In the entries below, how many lines contain the word "entre"? State the number and nothing more.

*** Opening DATA UNDER STUDY ***

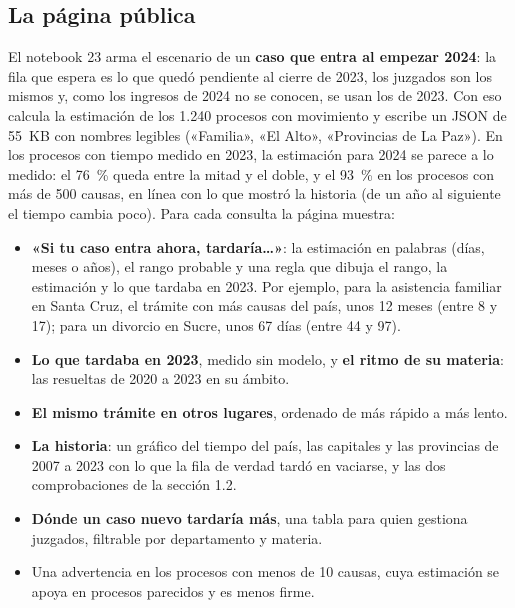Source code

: \documentclass[11pt,a4paper]{article}
\begin{document}
\begin{table}[H]
  \centering\small
  \caption{El rango probable según el tamaño del proceso: la estimación se multiplica por estos factores. Notebook 22.}
  \label{tab:bandas}
  
\end{table}

\subsection{La página pública}

El notebook 23 arma el escenario de un \textbf{caso que entra al empezar 2024}: la fila que espera es lo que quedó
pendiente al cierre de 2023, los juzgados son los mismos y, como los ingresos de 2024 no se conocen, se usan los de 2023.
Con eso calcula la estimación de los 1.240 procesos con movimiento y escribe un JSON de 55~KB con nombres legibles
(«Familia», «El Alto», «Provincias de La Paz»). En los procesos con tiempo medido en 2023, la estimación para 2024 se
parece a lo medido: el 76~\% queda entre la mitad y el doble, y el 93~\% en los procesos con más de 500 causas, en línea con
lo que mostró la historia (de un año al siguiente el tiempo cambia poco). Para cada consulta la página muestra:

\begin{itemize}
  \item \textbf{«Si tu caso entra ahora, tardaría…»}: la estimación en palabras (días, meses o años), el rango probable
  y una regla que dibuja el rango, la estimación y lo que tardaba en 2023. Por ejemplo, para la asistencia familiar en
  Santa Cruz, el trámite con más causas del país, unos 12 meses (entre 8 y 17); para un divorcio en Sucre, unos 67 días
  (entre 44 y 97).
  \item \textbf{Lo que tardaba en 2023}, medido sin modelo, y \textbf{el ritmo de su materia}: las resueltas de 2020 a
  2023 en su ámbito.
  \item \textbf{El mismo trámite en otros lugares}, ordenado de más rápido a más lento.
  \item \textbf{La historia}: un gráfico del tiempo del país, las capitales y las provincias de 2007 a 2023 con lo que la
  fila de verdad tardó en vaciarse, y las dos comprobaciones de la sección 1.2.
  \item \textbf{Dónde un caso nuevo tardaría más}, una tabla para quien gestiona juzgados, filtrable por departamento y
  materia.
  \item Una advertencia en los procesos con menos de 10 causas, cuya estimación se apoya en procesos parecidos y es
  menos firme.
\end{itemize}
\end{document}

*** Closing DATA UNDER STUDY ***

| SOLUTION FOR THIS EXERCISE |
3